**THE DATA:**
══════════════════════════════

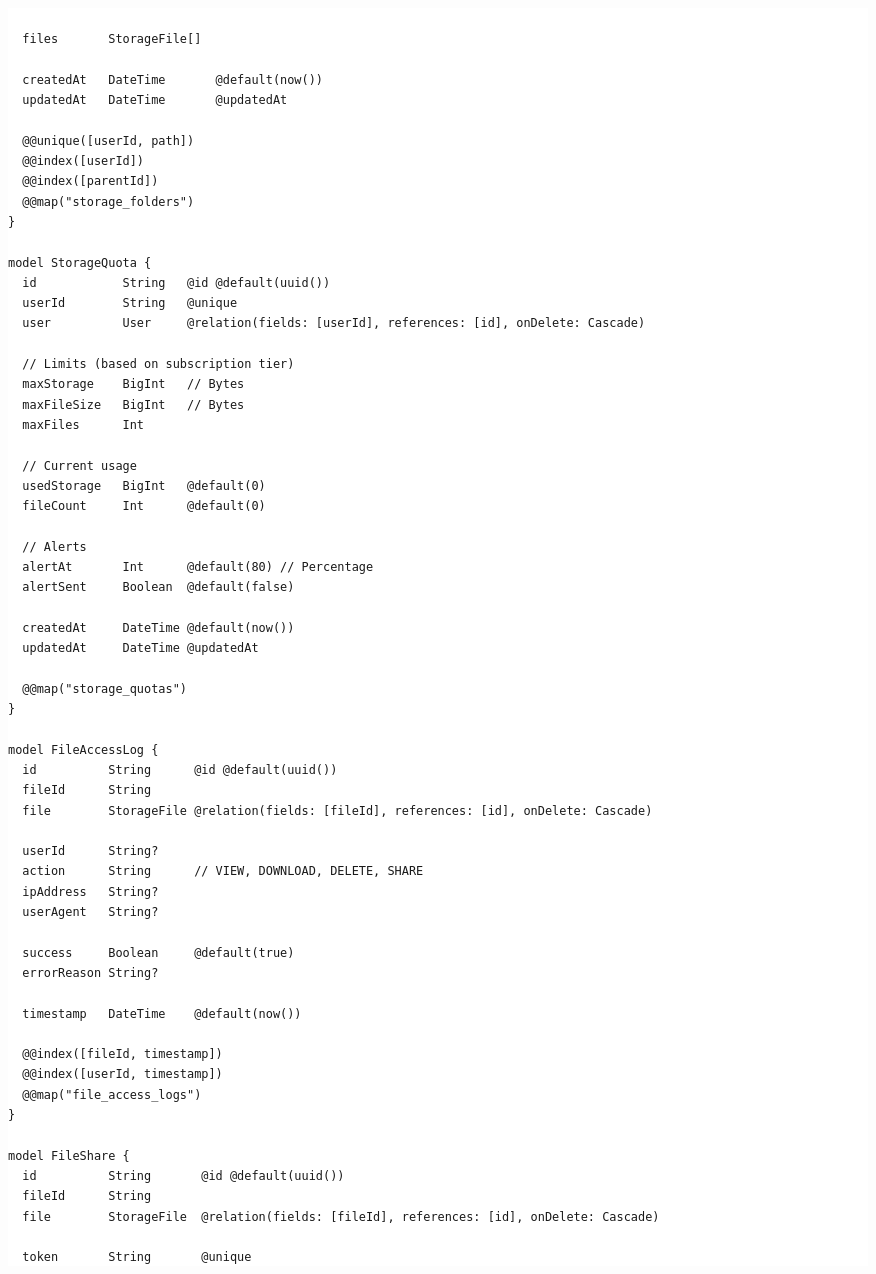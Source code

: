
 ```prisma

  files       StorageFile[]

  createdAt   DateTime       @default(now())
  updatedAt   DateTime       @updatedAt

  @@unique([userId, path])
  @@index([userId])
  @@index([parentId])
  @@map("storage_folders")
}

model StorageQuota {
  id            String   @id @default(uuid())
  userId        String   @unique
  user          User     @relation(fields: [userId], references: [id], onDelete: Cascade)

  // Limits (based on subscription tier)
  maxStorage    BigInt   // Bytes
  maxFileSize   BigInt   // Bytes
  maxFiles      Int

  // Current usage
  usedStorage   BigInt   @default(0)
  fileCount     Int      @default(0)

  // Alerts
  alertAt       Int      @default(80) // Percentage
  alertSent     Boolean  @default(false)

  createdAt     DateTime @default(now())
  updatedAt     DateTime @updatedAt

  @@map("storage_quotas")
}

model FileAccessLog {
  id          String      @id @default(uuid())
  fileId      String
  file        StorageFile @relation(fields: [fileId], references: [id], onDelete: Cascade)

  userId      String?
  action      String      // VIEW, DOWNLOAD, DELETE, SHARE
  ipAddress   String?
  userAgent   String?

  success     Boolean     @default(true)
  errorReason String?

  timestamp   DateTime    @default(now())

  @@index([fileId, timestamp])
  @@index([userId, timestamp])
  @@map("file_access_logs")
}

model FileShare {
  id          String       @id @default(uuid())
  fileId      String
  file        StorageFile  @relation(fields: [fileId], references: [id], onDelete: Cascade)

  token       String       @unique

```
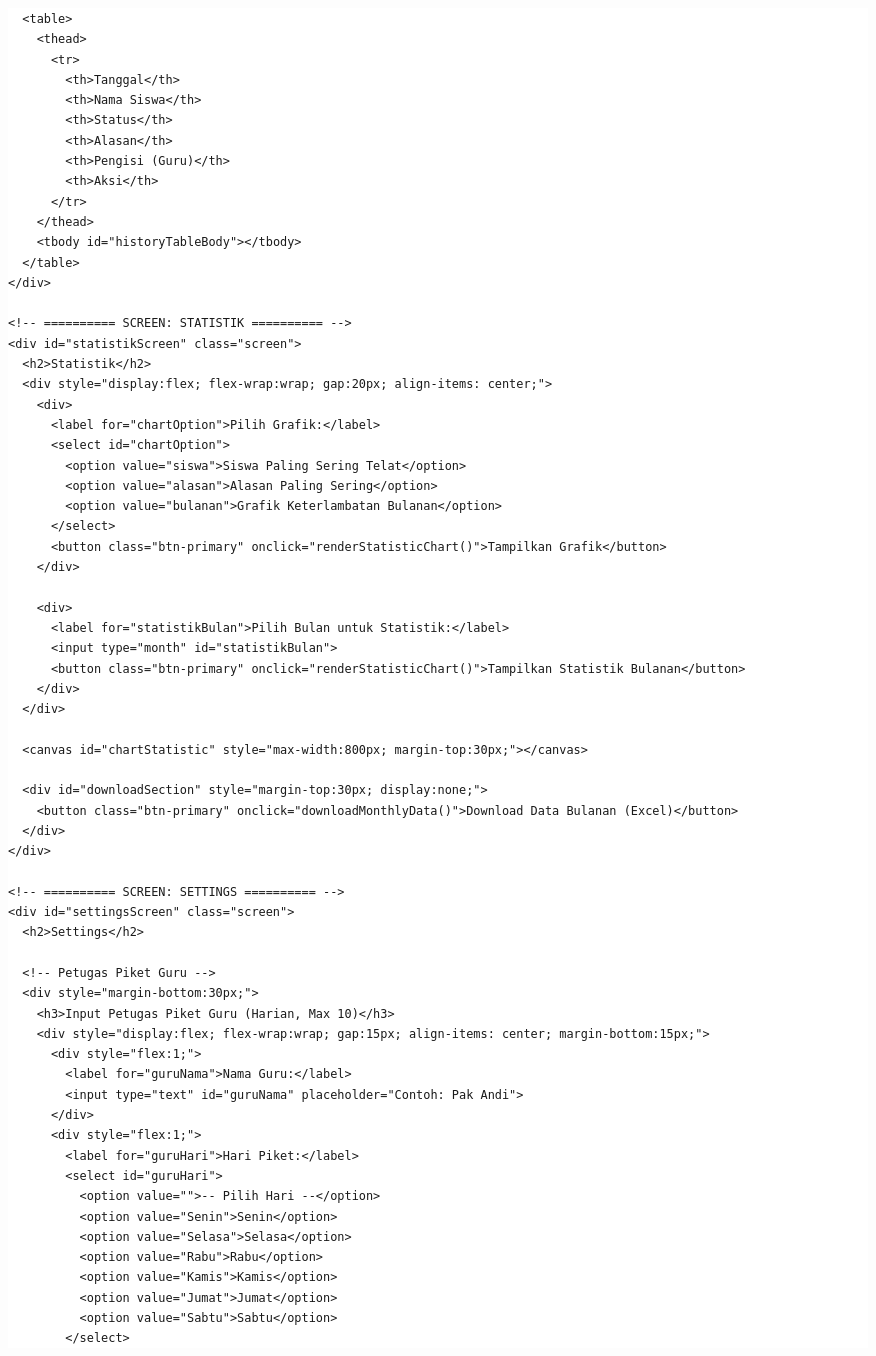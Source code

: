       <table>
        <thead>
          <tr>
            <th>Tanggal</th>
            <th>Nama Siswa</th>
            <th>Status</th>
            <th>Alasan</th>
            <th>Pengisi (Guru)</th>
            <th>Aksi</th>
          </tr>
        </thead>
        <tbody id="historyTableBody"></tbody>
      </table>
    </div>

    <!-- ========== SCREEN: STATISTIK ========== -->
    <div id="statistikScreen" class="screen">
      <h2>Statistik</h2>
      <div style="display:flex; flex-wrap:wrap; gap:20px; align-items: center;">
        <div>
          <label for="chartOption">Pilih Grafik:</label>
          <select id="chartOption">
            <option value="siswa">Siswa Paling Sering Telat</option>
            <option value="alasan">Alasan Paling Sering</option>
            <option value="bulanan">Grafik Keterlambatan Bulanan</option>
          </select>
          <button class="btn-primary" onclick="renderStatisticChart()">Tampilkan Grafik</button>
        </div>

        <div>
          <label for="statistikBulan">Pilih Bulan untuk Statistik:</label>
          <input type="month" id="statistikBulan">
          <button class="btn-primary" onclick="renderStatisticChart()">Tampilkan Statistik Bulanan</button>
        </div>
      </div>

      <canvas id="chartStatistic" style="max-width:800px; margin-top:30px;"></canvas>

      <div id="downloadSection" style="margin-top:30px; display:none;">
        <button class="btn-primary" onclick="downloadMonthlyData()">Download Data Bulanan (Excel)</button>
      </div>
    </div>

    <!-- ========== SCREEN: SETTINGS ========== -->
    <div id="settingsScreen" class="screen">
      <h2>Settings</h2>

      <!-- Petugas Piket Guru -->
      <div style="margin-bottom:30px;">
        <h3>Input Petugas Piket Guru (Harian, Max 10)</h3>
        <div style="display:flex; flex-wrap:wrap; gap:15px; align-items: center; margin-bottom:15px;">
          <div style="flex:1;">
            <label for="guruNama">Nama Guru:</label>
            <input type="text" id="guruNama" placeholder="Contoh: Pak Andi">
          </div>
          <div style="flex:1;">
            <label for="guruHari">Hari Piket:</label>
            <select id="guruHari">
              <option value="">-- Pilih Hari --</option>
              <option value="Senin">Senin</option>
              <option value="Selasa">Selasa</option>
              <option value="Rabu">Rabu</option>
              <option value="Kamis">Kamis</option>
              <option value="Jumat">Jumat</option>
              <option value="Sabtu">Sabtu</option>
            </select>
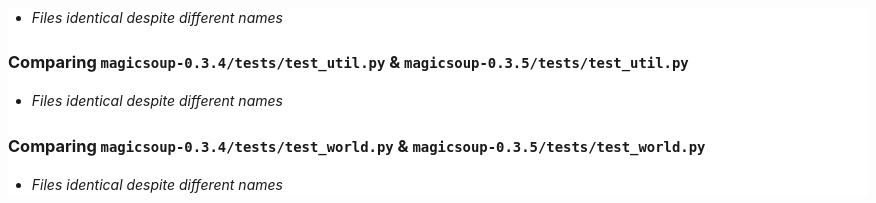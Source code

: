 * *Files identical despite different names*

### Comparing `magicsoup-0.3.4/tests/test_util.py` & `magicsoup-0.3.5/tests/test_util.py`

 * *Files identical despite different names*

### Comparing `magicsoup-0.3.4/tests/test_world.py` & `magicsoup-0.3.5/tests/test_world.py`

 * *Files identical despite different names*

══════════════════════════════

**PROBLEM TO SOLVE:**
Could you transcribe the records above exactly, leaving out any pictures?

**WRITTEN RESPONSE:**
Source code

:
 ```prisma

  files       StorageFile[]

  createdAt   DateTime       @default(now())
  updatedAt   DateTime       @updatedAt

  @@unique([userId, path])
  @@index([userId])
  @@index([parentId])
  @@map("storage_folders")
}

model StorageQuota {
  id            String   @id @default(uuid())
  userId        String   @unique
  user          User     @relation(fields: [userId], references: [id], onDelete: Cascade)

  // Limits (based on subscription tier)
  maxStorage    BigInt   // Bytes
  maxFileSize   BigInt   // Bytes
  maxFiles      Int

  // Current usage
  usedStorage   BigInt   @default(0)
  fileCount     Int      @default(0)

  // Alerts
  alertAt       Int      @default(80) // Percentage
  alertSent     Boolean  @default(false)

  createdAt     DateTime @default(now())
  updatedAt     DateTime @updatedAt

  @@map("storage_quotas")
}

model FileAccessLog {
  id          String      @id @default(uuid())
  fileId      String
  file        StorageFile @relation(fields: [fileId], references: [id], onDelete: Cascade)

  userId      String?
  action      String      // VIEW, DOWNLOAD, DELETE, SHARE
  ipAddress   String?
  userAgent   String?

  success     Boolean     @default(true)
  errorReason String?

  timestamp   DateTime    @default(now())

  @@index([fileId, timestamp])
  @@index([userId, timestamp])
  @@map("file_access_logs")
}

model FileShare {
  id          String       @id @default(uuid())
  fileId      String
  file        StorageFile  @relation(fields: [fileId], references: [id], onDelete: Cascade)

  token       String       @unique

```
Source code

:       <table>
        <thead>
          <tr>
            <th>Tanggal</th>
            <th>Nama Siswa</th>
            <th>Status</th>
            <th>Alasan</th>
            <th>Pengisi (Guru)</th>
            <th>Aksi</th>
          </tr>
        </thead>
        <tbody id="historyTableBody"></tbody>
      </table>
    </div>

    <!-- ========== SCREEN: STATISTIK ========== -->
    <div id="statistikScreen" class="screen">
      <h2>Statistik</h2>
      <div style="display:flex; flex-wrap:wrap; gap:20px; align-items: center;">
        <div>
          <label for="chartOption">Pilih Grafik:</label>
          <select id="chartOption">
            <option value="siswa">Siswa Paling Sering Telat</option>
            <option value="alasan">Alasan Paling Sering</option>
            <option value="bulanan">Grafik Keterlambatan Bulanan</option>
          </select>
          <button class="btn-primary" onclick="renderStatisticChart()">Tampilkan Grafik</button>
        </div>

        <div>
          <label for="statistikBulan">Pilih Bulan untuk Statistik:</label>
          <input type="month" id="statistikBulan">
          <button class="btn-primary" onclick="renderStatisticChart()">Tampilkan Statistik Bulanan</button>
        </div>
      </div>

      <canvas id="chartStatistic" style="max-width:800px; margin-top:30px;"></canvas>

      <div id="downloadSection" style="margin-top:30px; display:none;">
        <button class="btn-primary" onclick="downloadMonthlyData()">Download Data Bulanan (Excel)</button>
      </div>
    </div>

    <!-- ========== SCREEN: SETTINGS ========== -->
    <div id="settingsScreen" class="screen">
      <h2>Settings</h2>

      <!-- Petugas Piket Guru -->
      <div style="margin-bottom:30px;">
        <h3>Input Petugas Piket Guru (Harian, Max 10)</h3>
        <div style="display:flex; flex-wrap:wrap; gap:15px; align-items: center; margin-bottom:15px;">
          <div style="flex:1;">
            <label for="guruNama">Nama Guru:</label>
            <input type="text" id="guruNama" placeholder="Contoh: Pak Andi">
          </div>
          <div style="flex:1;">
            <label for="guruHari">Hari Piket:</label>
            <select id="guruHari">
              <option value="">-- Pilih Hari --</option>
              <option value="Senin">Senin</option>
              <option value="Selasa">Selasa</option>
              <option value="Rabu">Rabu</option>
              <option value="Kamis">Kamis</option>
              <option value="Jumat">Jumat</option>
              <option value="Sabtu">Sabtu</option>
            </select>
Source code

: * *Files identical despite different names*

### Comparing `magicsoup-0.3.4/tests/test_util.py` & `magicsoup-0.3.5/tests/test_util.py`

 * *Files identical despite different names*

### Comparing `magicsoup-0.3.4/tests/test_world.py` & `magicsoup-0.3.5/tests/test_world.py`

 * *Files identical despite different names*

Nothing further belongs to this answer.